Ce dernier avait obtenu une pole position circonstancielle au Brésil en 2010, sur une piste s’asséchant en fin de séance, et plusieurs pensaient qu’il avait gagné sa place en 2011. Mais Sir Frank a fait ses calculs, et devant payer le vétéran Rubens Barrichello, il lui fallait trouver de l’argent frais.

Il a choisi Pastor Maldonado, soutenu financièrement par son pays grâce à la société pétrolière nationale PDVSA. Maldonado a été étiqueté « pilote payant », même s’il avait remporté le titre 2010 en GP2 avec l’équipe Rapax (6 victoires).

La saison catastrophique de l’équipe Williams en 2011 ne l’a pas aidé. Une 10e place en Belgique a été son meilleur résultat pour un petit point marqué en 19 courses.

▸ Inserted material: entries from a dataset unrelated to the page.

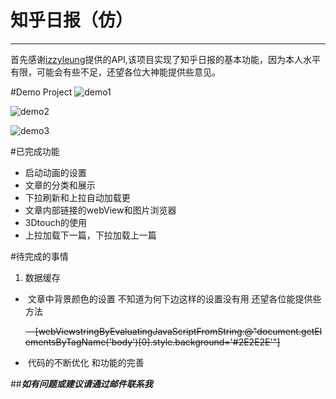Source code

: # 知乎日报（仿）
---
 首先感谢[izzyleung](https://github.com/izzyleung/ZhihuDailyPurify/wiki/知乎日报-API-分析)提供的API,该项目实现了知乎日报的基本功能，因为本人水平有限，可能会有些不足，还望各位大神能提供些意见。
 
 
#Demo Project
![demo1](https://github.com/Chatwen/WBZhiHuDailyPaper/tree/master/Snapshots/demo1.gif)

![demo2](https://github.com/Chatwen/WBZhiHuDailyPaper/tree/master/Snapshots/demo2.gif)

![demo3](https://github.com/Chatwen/WBZhiHuDailyPaper/tree/master/Snapshots/demo3.gif)

#已完成功能
* 启动动画的设置
* 文章的分类和展示
* 下拉刷新和上拉自动加载更
* 文章内部链接的webView和图片浏览器
* 3Dtouch的使用
* 上拉加载下一篇，下拉加载上一篇


#待完成的事情
1. 数据缓存
*  文章中背景颜色的设置  不知道为何下边这样的设置没有用 还望各位能提供些方法<p><del>    [webViewstringByEvaluatingJavaScriptFromString:@"document.getElementsByTagName('body')[0].style.background='#2E2E2E'"]</del></p>
*  代码的不断优化 和功能的完善

##***如有问题或建议请通过邮件联系我***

Cette saison oblige Frank Wiliams à faire des changements au sein de la direction de l’équipe, de son personnel technique, de se séparer du « vieux » Rubens Barrichello et de le remplacer par son compatriote Bruno Senna, dont le nom de famille s’accompagne d’une grande visibilité.

Plus à l’aise financièrement, Williams peut quitter le motoriste Cosworth pour revenir à Renault. Il espère que ce nouveau chapitre du partenariat Williams-Renault fera revivre la complicité des années 1990 qui avait permis à l’équipe de gagner quatre titres des pilotes et cinq titres des constructeurs.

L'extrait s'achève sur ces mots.